• [What to work on]: Take every line in the entries that includes the word "referrerpolicy" and copy it.

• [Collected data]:
------------------------------------------------------------

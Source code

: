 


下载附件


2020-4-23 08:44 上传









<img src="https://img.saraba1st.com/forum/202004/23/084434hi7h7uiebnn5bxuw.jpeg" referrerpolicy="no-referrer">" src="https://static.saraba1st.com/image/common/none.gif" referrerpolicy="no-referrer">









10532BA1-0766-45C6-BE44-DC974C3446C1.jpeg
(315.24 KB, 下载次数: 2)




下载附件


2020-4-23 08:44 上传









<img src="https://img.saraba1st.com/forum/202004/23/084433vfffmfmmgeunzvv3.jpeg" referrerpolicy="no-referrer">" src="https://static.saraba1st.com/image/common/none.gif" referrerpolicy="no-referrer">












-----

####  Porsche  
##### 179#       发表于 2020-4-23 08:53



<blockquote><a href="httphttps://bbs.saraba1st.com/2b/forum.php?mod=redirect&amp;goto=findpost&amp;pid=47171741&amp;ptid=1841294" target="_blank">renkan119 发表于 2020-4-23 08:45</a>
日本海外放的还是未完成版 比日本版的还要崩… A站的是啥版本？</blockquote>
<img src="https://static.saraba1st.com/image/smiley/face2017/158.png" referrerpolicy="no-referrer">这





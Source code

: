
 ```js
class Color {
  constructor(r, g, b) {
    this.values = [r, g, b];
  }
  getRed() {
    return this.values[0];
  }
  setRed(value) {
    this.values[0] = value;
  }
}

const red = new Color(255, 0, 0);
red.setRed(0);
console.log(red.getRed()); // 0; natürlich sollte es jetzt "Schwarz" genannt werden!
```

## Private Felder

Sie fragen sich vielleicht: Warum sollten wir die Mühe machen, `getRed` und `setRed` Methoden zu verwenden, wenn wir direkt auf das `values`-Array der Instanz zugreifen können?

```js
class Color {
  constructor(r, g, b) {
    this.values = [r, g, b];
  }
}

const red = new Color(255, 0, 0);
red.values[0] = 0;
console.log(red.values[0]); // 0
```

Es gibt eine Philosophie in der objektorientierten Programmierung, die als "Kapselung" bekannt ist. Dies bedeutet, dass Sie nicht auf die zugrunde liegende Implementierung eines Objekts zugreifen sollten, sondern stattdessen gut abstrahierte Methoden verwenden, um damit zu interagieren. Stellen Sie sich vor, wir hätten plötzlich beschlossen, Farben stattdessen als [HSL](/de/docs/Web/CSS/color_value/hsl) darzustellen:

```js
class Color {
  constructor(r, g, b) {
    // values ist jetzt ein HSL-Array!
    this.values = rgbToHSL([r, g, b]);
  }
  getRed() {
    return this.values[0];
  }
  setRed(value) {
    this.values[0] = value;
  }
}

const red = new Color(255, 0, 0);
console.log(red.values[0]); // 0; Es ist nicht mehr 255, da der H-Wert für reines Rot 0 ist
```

------------------------------------------------------------

• [Solution]:
<img src="https://img.saraba1st.com/forum/202004/23/084434hi7h7uiebnn5bxuw.jpeg" referrerpolicy="no-referrer">" src="https://static.saraba1st.com/image/common/none.gif" referrerpolicy="no-referrer">
<img src="https://img.saraba1st.com/forum/202004/23/084433vfffmfmmgeunzvv3.jpeg" referrerpolicy="no-referrer">" src="https://static.saraba1st.com/image/common/none.gif" referrerpolicy="no-referrer">
<img src="https://static.saraba1st.com/image/smiley/face2017/158.png" referrerpolicy="no-referrer">这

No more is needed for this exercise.